**EXERCISE PROMPT**
Every line of the listing below should be written out exactly, minus its pictures.

**DATA FOR PROCESSING**
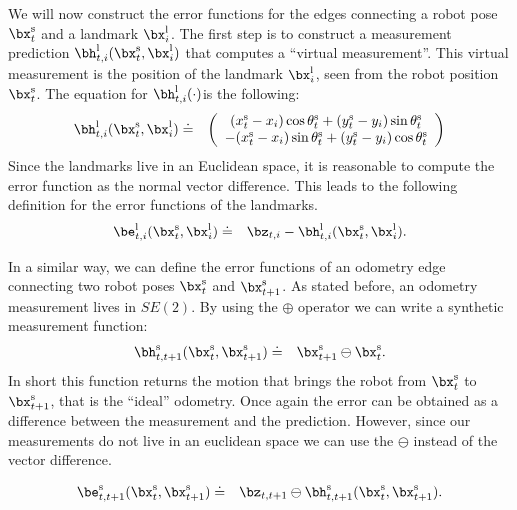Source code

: \documentclass[a4paper]{article}
\begin{document}
We will now construct the error functions for the edges connecting a
robot pose $\bx^\mathrm{s}_t$ and a landmark $\bx^\mathrm{l}_i$.  The
first step is to construct a measurement prediction
$\bh^\mathrm{l}_{t,i}(\bx^\mathrm{s}_t, \bx^\mathrm{l}_i)$ that computes
a ``virtual measurement''. This virtual measurement is the position of
the landmark $\bx^\mathrm{l}_i$, seen from the robot position
$\bx^\mathrm{s}_t$. The equation for $\bh^\mathrm{l}_{t,i}(\cdot)$is the
following:
\begin{eqnarray}
    \bh^\mathrm{l}_{t,i}(\bx^\mathrm{s}_t, \bx^\mathrm{l}_i)   & \doteq & 
    \left( 
    \begin{array}{c}
        (x^\mathrm{s}_t - x_i)  \cos \theta^\mathrm{s}_t + (y^\mathrm{s}_t - y_i) \sin \theta^\mathrm{s}_t \\
      - (x^\mathrm{s}_t - x_i)  \sin \theta^\mathrm{s}_t + (y^\mathrm{s}_t - y_i) \cos \theta^\mathrm{s}_t 
    \end{array}
    \right)
\end{eqnarray}
Since the landmarks live in an Euclidean space, it is reasonable to
compute the error function as the normal vector difference.  This
leads to the following definition for the error functions of the
landmarks.
\begin{eqnarray}
    \be^\mathrm{l}_{t,i}(\bx^\mathrm{s}_t, \bx^\mathrm{l}_i)   & \doteq & \bz_{t,i} - \bh^\mathrm{l}_{t,i}(\bx^\mathrm{s}_t, \bx^\mathrm{l}_i).
    \label{eq:landmarkError}
\end{eqnarray}

In a similar way, we can define the error functions of an odometry
edge connecting two robot poses $\bx^\mathrm{s}_t$ and
$\bx^\mathrm{s}_{t+1}$. As stated before, an odometry measurement lives in $SE(2)$.
By using the $\oplus$ operator we can write a synthetic measurement function:
\begin{eqnarray}
    \bh^\mathrm{s}_{t,t+1}(\bx^\mathrm{s}_t, \bx^\mathrm{s}_{t+1})   & \doteq & \bx^\mathrm{s}_{t+1} \ominus \bx^\mathrm{s}_{t}.
\end{eqnarray}
In short this function returns the motion that brings the robot from
$\bx^\mathrm{s}_t$ to $\bx^\mathrm{s}_{t+1}$, that is the ``ideal''
odometry.  Once again the error can be obtained as a difference
between the measurement and the prediction. However, since our measurements
do not live in an euclidean space we can use the $\ominus$ instead of the vector difference.

\begin{eqnarray}
    \be^\mathrm{s}_{t,t+1}(\bx^\mathrm{s}_t, \bx^\mathrm{s}_{t+1})   & \doteq & \bz_{t,t+1} \ominus \bh^\mathrm{s}_{t,t+1}(\bx^\mathrm{s}_t, \bx^\mathrm{s}_{t+1}).
    \label{eq:odometryError}
\end{eqnarray}
\end{document}
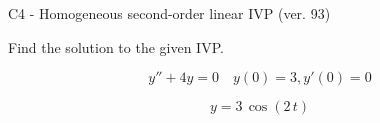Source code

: \begin{exercise}
  \begin{exerciseTitle}C4 - Homogeneous second-order linear IVP (ver. 93)\end{exerciseTitle}
  \begin{exerciseStatement}
    
Find the solution to the given IVP.

    
\[y''+4y = 0 \hspace{1em} y(0) = 3 , y'(0) = 0\]

  \end{exerciseStatement}
  \begin{exerciseAnswer}
    
\[y= 3 \, \cos\left(2 \, t\right)\]

  \end{exerciseAnswer}
\end{exercise}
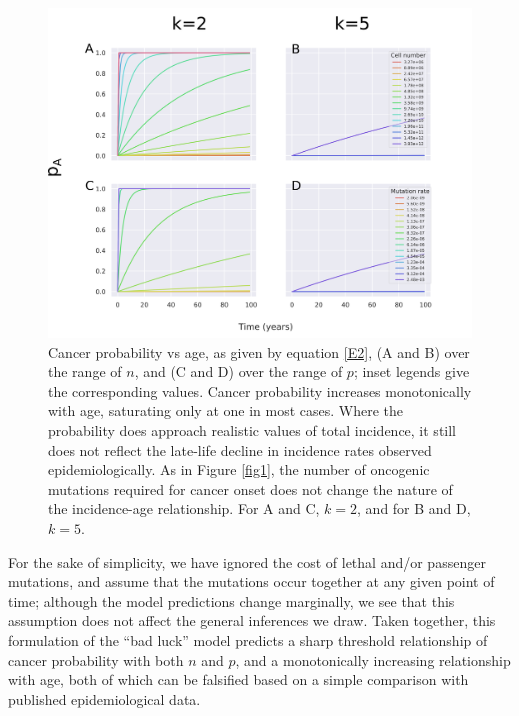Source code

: \documentclass[9pt,twocolumn,twoside]{pnas-new}
\begin{document}
\begin{figure}[tbhp]
	\centering
	\includegraphics[width=.8\linewidth]{fig2.png}
	\caption{Cancer probability vs age, as given by equation \ref{E2}, (A and B) over the range of $n$, and (C and D) over the range of $p$; inset legends give the corresponding values. Cancer probability increases monotonically with age, saturating only at one in most cases. Where the probability does approach realistic values of total incidence, it still does not reflect the late-life decline in incidence rates observed epidemiologically. As in Figure \ref{fig1}, the number of oncogenic mutations required for cancer onset does not change the nature of the incidence-age relationship. For A and C, $k=2$, and for B and D, $k=5$.}
	\label{fig2}
\end{figure}

For the sake of simplicity, we have ignored the cost of lethal and/or passenger mutations, and assume that the mutations occur together at any given point of time; although the model predictions change marginally, we see that this assumption does not affect the general inferences we draw. Taken together, this formulation of the ``bad luck'' model predicts a sharp threshold relationship of cancer probability with both $n$ and $p$, and a monotonically increasing relationship with age, both of which can be falsified based on a simple comparison with published epidemiological data.
\end{document}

**SOLVED EXERCISE**
Source code

: \documentclass[a4paper]{article}
\begin{document}
We will now construct the error functions for the edges connecting a
robot pose $\bx^\mathrm{s}_t$ and a landmark $\bx^\mathrm{l}_i$.  The
first step is to construct a measurement prediction
$\bh^\mathrm{l}_{t,i}(\bx^\mathrm{s}_t, \bx^\mathrm{l}_i)$ that computes
a ``virtual measurement''. This virtual measurement is the position of
the landmark $\bx^\mathrm{l}_i$, seen from the robot position
$\bx^\mathrm{s}_t$. The equation for $\bh^\mathrm{l}_{t,i}(\cdot)$is the
following:
\begin{eqnarray}
    \bh^\mathrm{l}_{t,i}(\bx^\mathrm{s}_t, \bx^\mathrm{l}_i)   & \doteq & 
    \left( 
    \begin{array}{c}
        (x^\mathrm{s}_t - x_i)  \cos \theta^\mathrm{s}_t + (y^\mathrm{s}_t - y_i) \sin \theta^\mathrm{s}_t \\
      - (x^\mathrm{s}_t - x_i)  \sin \theta^\mathrm{s}_t + (y^\mathrm{s}_t - y_i) \cos \theta^\mathrm{s}_t 
    \end{array}
    \right)
\end{eqnarray}
Since the landmarks live in an Euclidean space, it is reasonable to
compute the error function as the normal vector difference.  This
leads to the following definition for the error functions of the
landmarks.
\begin{eqnarray}
    \be^\mathrm{l}_{t,i}(\bx^\mathrm{s}_t, \bx^\mathrm{l}_i)   & \doteq & \bz_{t,i} - \bh^\mathrm{l}_{t,i}(\bx^\mathrm{s}_t, \bx^\mathrm{l}_i).
    \label{eq:landmarkError}
\end{eqnarray}

In a similar way, we can define the error functions of an odometry
edge connecting two robot poses $\bx^\mathrm{s}_t$ and
$\bx^\mathrm{s}_{t+1}$. As stated before, an odometry measurement lives in $SE(2)$.
By using the $\oplus$ operator we can write a synthetic measurement function:
\begin{eqnarray}
    \bh^\mathrm{s}_{t,t+1}(\bx^\mathrm{s}_t, \bx^\mathrm{s}_{t+1})   & \doteq & \bx^\mathrm{s}_{t+1} \ominus \bx^\mathrm{s}_{t}.
\end{eqnarray}
In short this function returns the motion that brings the robot from
$\bx^\mathrm{s}_t$ to $\bx^\mathrm{s}_{t+1}$, that is the ``ideal''
odometry.  Once again the error can be obtained as a difference
between the measurement and the prediction. However, since our measurements
do not live in an euclidean space we can use the $\ominus$ instead of the vector difference.

\begin{eqnarray}
    \be^\mathrm{s}_{t,t+1}(\bx^\mathrm{s}_t, \bx^\mathrm{s}_{t+1})   & \doteq & \bz_{t,t+1} \ominus \bh^\mathrm{s}_{t,t+1}(\bx^\mathrm{s}_t, \bx^\mathrm{s}_{t+1}).
    \label{eq:odometryError}
\end{eqnarray}
\end{document}
Source code

: \begin{exercise}
  \begin{exerciseTitle}C4 - Homogeneous second-order linear IVP (ver. 93)\end{exerciseTitle}
  \begin{exerciseStatement}
    
Find the solution to the given IVP.

    
\[y''+4y = 0 \hspace{1em} y(0) = 3 , y'(0) = 0\]

  \end{exerciseStatement}
  \begin{exerciseAnswer}
    
\[y= 3 \, \cos\left(2 \, t\right)\]

  \end{exerciseAnswer}
\end{exercise}
Source code

: \documentclass[9pt,twocolumn,twoside]{pnas-new}
\begin{document}
\begin{figure}[tbhp]
	\centering
	\includegraphics[width=.8\linewidth]{fig2.png}
	\caption{Cancer probability vs age, as given by equation \ref{E2}, (A and B) over the range of $n$, and (C and D) over the range of $p$; inset legends give the corresponding values. Cancer probability increases monotonically with age, saturating only at one in most cases. Where the probability does approach realistic values of total incidence, it still does not reflect the late-life decline in incidence rates observed epidemiologically. As in Figure \ref{fig1}, the number of oncogenic mutations required for cancer onset does not change the nature of the incidence-age relationship. For A and C, $k=2$, and for B and D, $k=5$.}
	\label{fig2}
\end{figure}

For the sake of simplicity, we have ignored the cost of lethal and/or passenger mutations, and assume that the mutations occur together at any given point of time; although the model predictions change marginally, we see that this assumption does not affect the general inferences we draw. Taken together, this formulation of the ``bad luck'' model predicts a sharp threshold relationship of cancer probability with both $n$ and $p$, and a monotonically increasing relationship with age, both of which can be falsified based on a simple comparison with published epidemiological data.
\end{document}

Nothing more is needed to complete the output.